## Exercise instructions
Transcribe the records below word for word, beginning with the first line and stopping after the line that contains "Install NodeJS using"; pictures are not part of the copy.

Record set below:

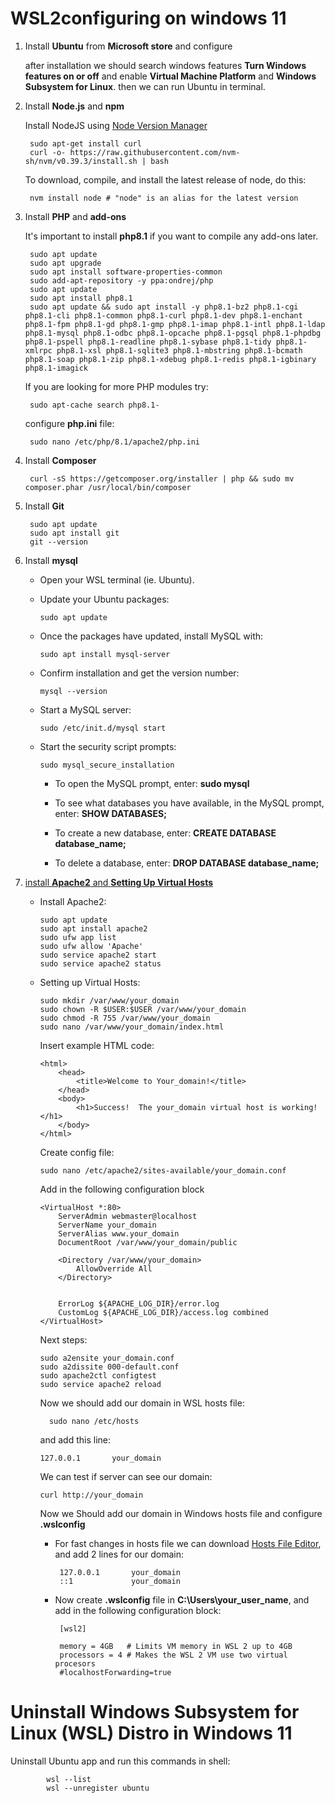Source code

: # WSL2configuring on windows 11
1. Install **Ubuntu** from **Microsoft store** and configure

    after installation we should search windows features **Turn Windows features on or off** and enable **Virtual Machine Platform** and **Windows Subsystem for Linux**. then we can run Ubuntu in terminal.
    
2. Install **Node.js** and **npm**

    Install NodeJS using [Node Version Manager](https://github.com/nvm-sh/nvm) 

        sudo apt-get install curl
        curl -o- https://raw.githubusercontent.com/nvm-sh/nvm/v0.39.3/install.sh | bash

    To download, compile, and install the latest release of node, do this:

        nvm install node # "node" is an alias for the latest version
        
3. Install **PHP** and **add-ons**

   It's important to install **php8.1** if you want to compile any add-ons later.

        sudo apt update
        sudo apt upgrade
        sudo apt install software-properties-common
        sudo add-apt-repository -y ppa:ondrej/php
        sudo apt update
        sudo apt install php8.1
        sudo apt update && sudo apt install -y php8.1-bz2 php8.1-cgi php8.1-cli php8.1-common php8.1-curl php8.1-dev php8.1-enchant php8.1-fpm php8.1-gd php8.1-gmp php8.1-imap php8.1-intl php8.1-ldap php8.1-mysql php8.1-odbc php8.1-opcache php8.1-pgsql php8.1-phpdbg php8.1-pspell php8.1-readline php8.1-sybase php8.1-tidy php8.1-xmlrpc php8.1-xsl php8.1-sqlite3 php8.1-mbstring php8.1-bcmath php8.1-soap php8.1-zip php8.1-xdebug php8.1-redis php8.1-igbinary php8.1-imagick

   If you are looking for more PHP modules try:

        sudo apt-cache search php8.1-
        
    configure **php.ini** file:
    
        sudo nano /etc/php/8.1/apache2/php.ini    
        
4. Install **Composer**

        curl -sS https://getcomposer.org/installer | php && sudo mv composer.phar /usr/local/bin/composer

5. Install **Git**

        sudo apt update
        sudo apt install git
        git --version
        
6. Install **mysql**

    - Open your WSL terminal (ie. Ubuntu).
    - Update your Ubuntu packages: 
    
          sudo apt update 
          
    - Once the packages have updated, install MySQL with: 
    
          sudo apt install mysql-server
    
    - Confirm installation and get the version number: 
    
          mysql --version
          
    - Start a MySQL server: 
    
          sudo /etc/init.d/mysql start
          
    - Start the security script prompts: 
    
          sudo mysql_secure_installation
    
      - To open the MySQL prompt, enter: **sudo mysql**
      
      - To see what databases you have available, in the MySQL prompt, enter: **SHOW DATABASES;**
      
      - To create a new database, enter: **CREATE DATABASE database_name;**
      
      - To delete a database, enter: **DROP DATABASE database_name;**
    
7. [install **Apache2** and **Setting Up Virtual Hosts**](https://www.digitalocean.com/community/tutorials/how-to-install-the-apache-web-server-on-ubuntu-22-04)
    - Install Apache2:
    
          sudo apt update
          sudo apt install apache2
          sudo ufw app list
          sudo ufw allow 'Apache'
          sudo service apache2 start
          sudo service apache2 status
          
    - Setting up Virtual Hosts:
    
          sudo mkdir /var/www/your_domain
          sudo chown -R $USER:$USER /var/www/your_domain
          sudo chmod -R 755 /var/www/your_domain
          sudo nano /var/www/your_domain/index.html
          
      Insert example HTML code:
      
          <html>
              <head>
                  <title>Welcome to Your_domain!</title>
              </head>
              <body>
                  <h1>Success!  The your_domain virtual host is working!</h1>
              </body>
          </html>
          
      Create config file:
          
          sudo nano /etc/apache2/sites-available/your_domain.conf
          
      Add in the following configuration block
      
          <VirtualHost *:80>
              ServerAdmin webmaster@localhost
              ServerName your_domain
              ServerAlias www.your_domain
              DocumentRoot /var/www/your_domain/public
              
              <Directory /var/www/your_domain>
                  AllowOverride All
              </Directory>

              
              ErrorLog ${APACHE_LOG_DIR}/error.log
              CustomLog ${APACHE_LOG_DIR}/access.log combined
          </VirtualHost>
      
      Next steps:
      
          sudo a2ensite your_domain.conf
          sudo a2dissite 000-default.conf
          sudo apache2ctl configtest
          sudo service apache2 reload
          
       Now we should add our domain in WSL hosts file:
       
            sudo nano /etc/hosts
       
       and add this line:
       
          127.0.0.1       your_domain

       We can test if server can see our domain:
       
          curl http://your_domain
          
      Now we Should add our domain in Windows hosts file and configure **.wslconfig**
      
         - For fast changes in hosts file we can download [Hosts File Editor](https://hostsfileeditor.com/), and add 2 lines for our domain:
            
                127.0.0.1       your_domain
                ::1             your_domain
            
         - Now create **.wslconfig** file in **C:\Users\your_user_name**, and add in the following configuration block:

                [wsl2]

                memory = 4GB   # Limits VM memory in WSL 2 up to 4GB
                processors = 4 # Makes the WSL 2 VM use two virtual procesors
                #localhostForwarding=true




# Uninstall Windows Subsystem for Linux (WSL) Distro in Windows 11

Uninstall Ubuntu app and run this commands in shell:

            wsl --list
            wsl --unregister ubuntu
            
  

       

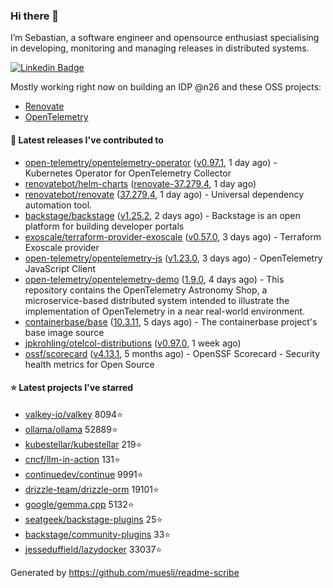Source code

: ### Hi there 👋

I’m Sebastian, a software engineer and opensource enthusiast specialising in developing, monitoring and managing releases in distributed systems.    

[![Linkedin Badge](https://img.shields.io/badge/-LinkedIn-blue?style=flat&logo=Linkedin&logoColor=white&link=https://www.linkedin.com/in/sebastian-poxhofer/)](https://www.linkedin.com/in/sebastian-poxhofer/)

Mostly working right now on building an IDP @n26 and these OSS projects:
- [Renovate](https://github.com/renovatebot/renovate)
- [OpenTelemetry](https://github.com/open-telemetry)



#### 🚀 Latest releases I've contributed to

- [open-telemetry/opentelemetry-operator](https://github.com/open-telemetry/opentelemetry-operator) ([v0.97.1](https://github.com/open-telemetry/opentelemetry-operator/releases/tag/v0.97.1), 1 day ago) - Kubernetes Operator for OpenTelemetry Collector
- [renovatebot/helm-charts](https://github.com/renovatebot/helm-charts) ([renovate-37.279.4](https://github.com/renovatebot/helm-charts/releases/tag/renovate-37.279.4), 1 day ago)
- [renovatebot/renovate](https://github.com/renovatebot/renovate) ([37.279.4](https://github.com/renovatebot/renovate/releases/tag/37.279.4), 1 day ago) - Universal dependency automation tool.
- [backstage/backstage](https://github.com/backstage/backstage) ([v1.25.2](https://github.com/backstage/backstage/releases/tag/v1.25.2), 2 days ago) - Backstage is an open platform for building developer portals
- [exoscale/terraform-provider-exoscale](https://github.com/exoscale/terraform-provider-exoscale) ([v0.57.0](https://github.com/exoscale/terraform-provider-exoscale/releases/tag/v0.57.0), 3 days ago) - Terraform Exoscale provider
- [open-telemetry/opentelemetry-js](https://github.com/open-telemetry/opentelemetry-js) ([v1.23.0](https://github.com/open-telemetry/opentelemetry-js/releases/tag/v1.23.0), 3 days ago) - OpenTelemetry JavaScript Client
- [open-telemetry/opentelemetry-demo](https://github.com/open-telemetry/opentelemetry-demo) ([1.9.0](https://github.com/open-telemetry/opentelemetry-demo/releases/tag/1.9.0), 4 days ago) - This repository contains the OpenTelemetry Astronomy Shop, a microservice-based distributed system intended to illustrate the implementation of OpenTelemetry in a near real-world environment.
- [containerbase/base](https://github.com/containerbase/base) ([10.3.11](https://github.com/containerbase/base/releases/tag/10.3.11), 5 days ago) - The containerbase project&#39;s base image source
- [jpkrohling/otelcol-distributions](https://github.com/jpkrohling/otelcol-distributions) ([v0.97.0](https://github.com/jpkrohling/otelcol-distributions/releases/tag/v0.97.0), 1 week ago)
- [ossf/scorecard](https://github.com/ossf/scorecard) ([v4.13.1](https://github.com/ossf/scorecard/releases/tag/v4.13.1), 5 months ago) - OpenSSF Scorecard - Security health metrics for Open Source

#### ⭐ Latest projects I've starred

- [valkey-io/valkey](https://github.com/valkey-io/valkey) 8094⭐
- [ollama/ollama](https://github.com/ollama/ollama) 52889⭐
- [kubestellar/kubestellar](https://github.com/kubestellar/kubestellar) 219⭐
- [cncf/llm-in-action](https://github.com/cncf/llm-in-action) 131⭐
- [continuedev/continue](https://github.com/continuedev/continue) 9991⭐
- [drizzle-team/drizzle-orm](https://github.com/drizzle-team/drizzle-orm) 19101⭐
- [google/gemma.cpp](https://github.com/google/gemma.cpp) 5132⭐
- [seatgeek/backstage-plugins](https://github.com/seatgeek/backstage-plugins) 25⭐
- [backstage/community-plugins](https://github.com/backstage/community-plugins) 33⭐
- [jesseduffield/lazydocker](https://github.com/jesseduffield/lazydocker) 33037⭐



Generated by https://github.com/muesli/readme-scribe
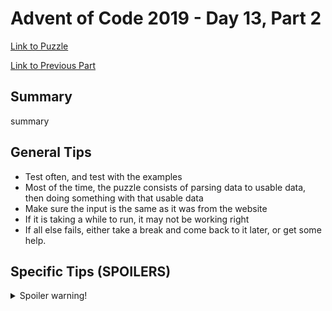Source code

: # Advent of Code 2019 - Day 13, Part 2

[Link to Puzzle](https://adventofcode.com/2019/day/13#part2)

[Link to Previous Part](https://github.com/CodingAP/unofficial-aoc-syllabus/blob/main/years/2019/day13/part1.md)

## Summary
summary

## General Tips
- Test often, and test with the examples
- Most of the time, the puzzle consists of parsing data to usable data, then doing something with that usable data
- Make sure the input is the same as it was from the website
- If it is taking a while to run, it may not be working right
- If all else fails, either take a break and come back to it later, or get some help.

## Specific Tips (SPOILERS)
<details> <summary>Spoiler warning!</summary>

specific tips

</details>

End of Record set.

## Answer section
Source code

: # WSL2configuring on windows 11
1. Install **Ubuntu** from **Microsoft store** and configure

    after installation we should search windows features **Turn Windows features on or off** and enable **Virtual Machine Platform** and **Windows Subsystem for Linux**. then we can run Ubuntu in terminal.
    
2. Install **Node.js** and **npm**

    Install NodeJS using [Node Version Manager](https://github.com/nvm-sh/nvm) 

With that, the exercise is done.